Palestinian refugees will not just fade away
Any just final deal in Middle East peace process must importantly include status of refugees
Even for the Palestinians, long used to the double standards and pro-Israel bias of successive US administrations, the content of Jared Kushner’s internal emails came as a shock. Kushner, President Donald Trump’s son-in-law and adviser on the Middle East, wants Jordan to strip its more than two million registered Palestinians of their refugee status so that UNRWA – the UN agency that provides relief, educational and health services to several million Palestinian refugees and their descendants – would no longer need to operate there. Foreign Policy magazine reported that in an email earlier this year Kushner called for a “sincere effort to disrupt” the agency. Kushner, who has no experience in diplomacy but has still been given the tremendous task of “bringing peace to the Middle East”, said in one of his emails to US Middle East peace envoy, Jason Greenblatt: “It is important to have an honest and sincere effort to disrupt UNRWA. This [agency] perpetuates a status quo, is corrupt, inefficient and doesn’t help peace.”

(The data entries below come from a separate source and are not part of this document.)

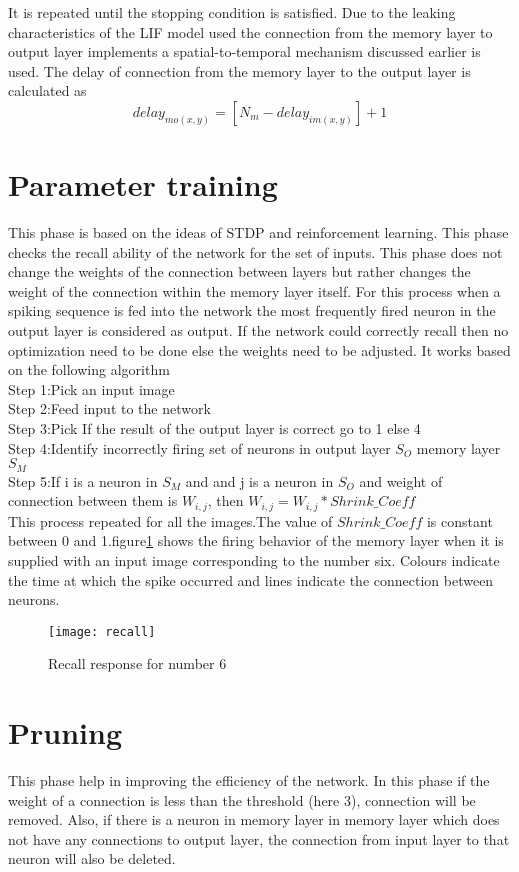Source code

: It is repeated until the stopping condition is satisfied. Due to the leaking
characteristics of the LIF model used the connection from the memory layer to
output layer implements a spatial-to-temporal mechanism discussed earlier is
used. The delay of connection from the memory layer to the output layer is
calculated as
\begin{equation*}
    delay_{mo(x,y)}=[N_m-delay_{im(x,y)}]+1
\end{equation*}
\section{Parameter training}
This phase is based on the ideas of STDP and reinforcement learning. This phase
checks the recall ability of the network for the set of inputs. This phase does
not change the weights of the connection between layers but rather changes the
weight of the connection within the memory layer itself. For this process when
a spiking sequence is fed into the network the most frequently fired neuron in
the output layer is considered as output. If the network could correctly recall
then no optimization need to be done else the weights need to be adjusted. It
works based on the following algorithm \\Step 1:Pick an input image\\ Step
2:Feed input to the network\\ Step 3:Pick If the result of the output layer is
correct go to 1 else 4\\ Step 4:Identify incorrectly firing set of neurons in
output layer $S_{O}$ memory layer $S_{M}$ \\ Step 5:If i is a neuron in $S_M$
and and j is a neuron in $S_O$ and weight of connection between them is
$W_{i,j}$, then $W_{i,j}=W_{i,j}*Shrink\_Coeff$\\ This process repeated for all
the images.The value of $Shrink\_Coeff$ is constant between 0 and
1.figure\ref{recall} shows the firing behavior of the memory layer when it is
supplied with an input image corresponding to the number six. Colours indicate
the time at which the spike occurred and lines indicate the connection between
neurons.
\begin{figure}[h!]
    \centering
    \texttt{[image: recall]}
    \caption{Recall response for number 6}\label{recall}
\end{figure}
\section{Pruning}
This phase help in improving the efficiency of the network. In this phase if
the weight of a connection is less than the threshold (here 3), connection will
be removed. Also, if there is a neuron in memory layer in memory layer which
does not have any connections to output layer, the connection from input layer
to that neuron will also be deleted.

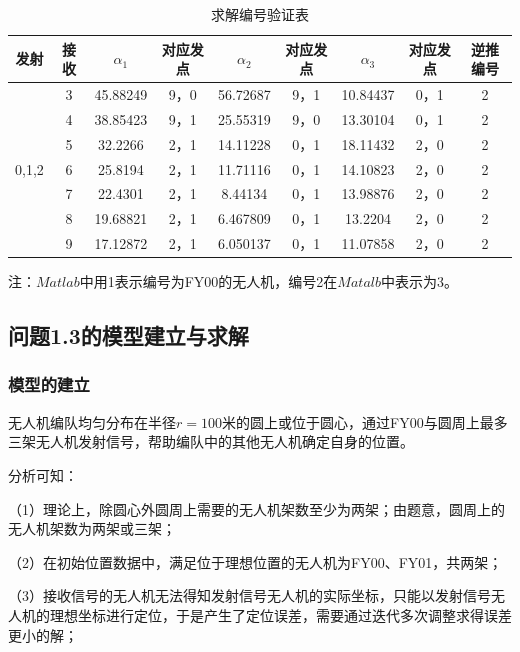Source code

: \documentclass[12pt]{ctexart}
\begin{document}
\begin{spacing}{1.5}
\begin{table}[H]
	\centering
	\caption{求解编号验证表}
	\begin{tabular}{ccccccccc}
		\toprule[1.5pt]
		发射   & 接收 & $\alpha_1$   & 对应发点 & $\alpha_2$   & 对应发点 & $\alpha_3$    & 对应发点 & 逆推编号 \\ 
		\midrule[1pt]
		\multirow{7}{*}{0,1,2} & 3     & 45.88249 & 9，0   & 56.72687 & 9，1   & 10.84437 & 0，1   & 2                      \\ \cline{2-9} 
		& 4     & 38.85423 & 9，1   & 25.55319 & 9，0   & 13.30104 & 0，1   & 2                      \\ \cline{2-9} 
		& 5     & 32.2266  & 2，1   & 14.11228 & 0，1   & 18.11432 & 2，0   & 2                      \\ \cline{2-9} 
		& 6     & 25.8194  & 2，1   & 11.71116 & 0，1   & 14.10823 & 2，0   & 2                      \\ \cline{2-9} 
		& 7     & 22.4301  & 2，1   & 8.44134  & 0，1   & 13.98876 & 2，0   & 2                      \\ \cline{2-9} 
		& 8     & 19.68821 & 2，1   & 6.467809 & 0，1   & 13.2204  & 2，0   & 2                      \\ \cline{2-9} 
		& 9     & 17.12872 & 2，1   & 6.050137 & 0，1   & 11.07858 & 2，0   & 2                      \\ 
		\bottomrule[1.5pt]
	\end{tabular}
\end{table}

注：$Matlab$中用1表示编号为FY00的无人机，编号2在$Matalb$中表示为3。

\subsection{问题1.3的模型建立与求解}
\subsubsection{模型的建立}
无人机编队均匀分布在半径$r=100$米的圆上或位于圆心，通过FY00与圆周上最多三架无人机发射信号，帮助编队中的其他无人机确定自身的位置。

分析可知：

（1）理论上，除圆心外圆周上需要的无人机架数至少为两架；由题意，圆周上的无人机架数为两架或三架；

（2）在初始位置数据中，满足位于理想位置的无人机为FY00、FY01，共两架；

（3）接收信号的无人机无法得知发射信号无人机的实际坐标，只能以发射信号无人机的理想坐标进行定位，于是产生了定位误差，需要通过迭代多次调整求得误差更小的解；


\end{spacing}
\end{document}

Clearly, he seems to think that the way forward on the ‘peace process’ is to realise all of the Israeli regime’s demands, and impose facts on the ground. Since the start of US-led peace negotiations following the Oslo Accords, it was understood that the fate of Palestinian refugees and occupied Jerusalem would be settled in a final peace deal. However, Palestinian officials cannot be blamed for believing that Washington is moving unilaterally to settle these issues in the Israeli regime’s favour, especially given the fact that the US unilaterally recognised occupied Jerusalem as Israel’s capital in December last year, and moved its embassy from Tel Aviv to the occupied city in May.
Palestinian President Mahmoud Abbas’ office released a statement that it would “foil conspiracies to end the Palestinian cause”. However, when the global superpower has decided to so blatantly take sides with the world’s last colonial power, it places the Palestinians in a very dire situation, and makes their already terrible living conditions even worse.
But, Palestinian people are nothing if not tenacious. They know their cause is just, and have refused to take the Israeli occupation lying down. People in the Occupied Territories, in the diaspora and in the refugee camps have kept the flame of statehood alive. Any just solution to the Palestinian question must also include the status of refugees. They are not a commodity that can be wished away.